Amid all the panic shopping, the growing demand for beans has stood out as an especially potent symbol of the anxious and uncertain times. To some suppliers, the sudden popularity of their once-unfashionable beans feels a little surreal
Tim McGreevy has worked in the bean business for more than 30 years. But when he scanned the bean aisles at a grocery store in Pullman, Washington, on Sunday, he saw something he had never seen before: empty shelves.
“In one sense, this is like my best dream,” said McGreevy, who runs a trade group for producers and packagers of pulses, a category of legumes that includes beans. “In another sense, you go, ‘Wow, this is pretty serious.’”
As the coronavirus pandemic upends daily life across the United States, Americans are filling their pantries with long-lasting essentials — pasta, rice, canned meat, even oat milk.
But amid all the panic shopping, the growing demand for beans has stood out as an especially potent symbol of the anxious and uncertain times.
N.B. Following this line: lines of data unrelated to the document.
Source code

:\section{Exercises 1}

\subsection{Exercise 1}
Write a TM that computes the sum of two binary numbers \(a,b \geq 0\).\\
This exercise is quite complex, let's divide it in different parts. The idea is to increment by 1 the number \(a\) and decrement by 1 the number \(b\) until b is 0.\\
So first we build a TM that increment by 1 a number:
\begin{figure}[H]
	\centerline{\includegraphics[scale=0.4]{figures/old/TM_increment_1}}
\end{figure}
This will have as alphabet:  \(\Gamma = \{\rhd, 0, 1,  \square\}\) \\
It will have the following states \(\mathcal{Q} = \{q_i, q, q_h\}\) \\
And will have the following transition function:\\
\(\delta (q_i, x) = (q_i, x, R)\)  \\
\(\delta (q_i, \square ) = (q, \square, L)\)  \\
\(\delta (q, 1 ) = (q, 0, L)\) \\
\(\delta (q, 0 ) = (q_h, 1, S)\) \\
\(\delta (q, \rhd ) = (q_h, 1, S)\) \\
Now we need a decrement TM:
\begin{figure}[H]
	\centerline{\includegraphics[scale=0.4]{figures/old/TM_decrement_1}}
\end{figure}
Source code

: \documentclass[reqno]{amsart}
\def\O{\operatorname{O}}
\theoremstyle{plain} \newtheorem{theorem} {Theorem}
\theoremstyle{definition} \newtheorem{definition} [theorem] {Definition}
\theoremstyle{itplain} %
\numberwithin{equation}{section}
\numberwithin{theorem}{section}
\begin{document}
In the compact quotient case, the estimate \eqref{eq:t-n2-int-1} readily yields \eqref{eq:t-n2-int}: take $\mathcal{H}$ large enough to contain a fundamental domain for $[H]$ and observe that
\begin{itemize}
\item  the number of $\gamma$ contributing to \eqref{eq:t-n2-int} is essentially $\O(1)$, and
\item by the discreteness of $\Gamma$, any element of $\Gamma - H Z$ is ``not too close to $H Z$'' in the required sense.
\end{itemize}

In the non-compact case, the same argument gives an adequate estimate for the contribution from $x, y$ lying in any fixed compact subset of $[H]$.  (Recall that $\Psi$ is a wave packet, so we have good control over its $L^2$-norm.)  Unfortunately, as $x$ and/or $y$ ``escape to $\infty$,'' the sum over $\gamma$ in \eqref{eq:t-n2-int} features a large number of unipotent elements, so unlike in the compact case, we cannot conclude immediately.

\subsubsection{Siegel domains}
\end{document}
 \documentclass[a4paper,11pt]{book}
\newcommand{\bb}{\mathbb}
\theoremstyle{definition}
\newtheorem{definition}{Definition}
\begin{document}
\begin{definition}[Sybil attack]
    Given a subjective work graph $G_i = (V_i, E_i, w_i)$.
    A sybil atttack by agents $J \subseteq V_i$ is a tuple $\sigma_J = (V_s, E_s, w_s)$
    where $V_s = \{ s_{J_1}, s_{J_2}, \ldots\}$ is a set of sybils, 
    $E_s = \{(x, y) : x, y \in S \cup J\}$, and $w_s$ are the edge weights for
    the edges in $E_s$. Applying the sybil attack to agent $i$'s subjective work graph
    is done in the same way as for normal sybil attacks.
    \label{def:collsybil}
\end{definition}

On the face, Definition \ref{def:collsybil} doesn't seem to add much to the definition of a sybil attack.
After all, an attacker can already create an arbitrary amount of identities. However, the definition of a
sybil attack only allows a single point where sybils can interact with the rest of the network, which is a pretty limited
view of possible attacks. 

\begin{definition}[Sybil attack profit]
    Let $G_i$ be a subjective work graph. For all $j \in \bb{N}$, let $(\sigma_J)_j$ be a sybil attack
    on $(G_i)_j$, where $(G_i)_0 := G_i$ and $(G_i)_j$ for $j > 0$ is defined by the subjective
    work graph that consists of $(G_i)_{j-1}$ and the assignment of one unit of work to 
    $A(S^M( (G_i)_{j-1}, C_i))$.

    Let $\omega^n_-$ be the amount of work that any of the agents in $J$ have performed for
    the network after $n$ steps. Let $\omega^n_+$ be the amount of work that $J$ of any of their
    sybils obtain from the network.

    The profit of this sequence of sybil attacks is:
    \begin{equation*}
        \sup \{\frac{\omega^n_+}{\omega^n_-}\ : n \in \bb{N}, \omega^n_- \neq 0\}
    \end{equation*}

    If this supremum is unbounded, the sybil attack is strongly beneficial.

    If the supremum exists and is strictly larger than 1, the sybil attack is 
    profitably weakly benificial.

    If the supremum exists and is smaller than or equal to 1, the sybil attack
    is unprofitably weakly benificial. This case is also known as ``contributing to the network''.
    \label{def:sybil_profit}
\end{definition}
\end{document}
At supermarkets, shoppers are stocking up on canned beans from familiar brands like Goya Foods, as well as thick bags of dry beans that usually lie largely untouched on store shelves.
To some suppliers, the sudden popularity of their once-unfashionable beans feels a little surreal.
“No one ever cares about beans at all,” said Steve Sando, who runs heirloom-bean supplier Rancho Gordo in the Napa Valley. “It’s just shocking. I used to be the loneliest man at the farmers market.”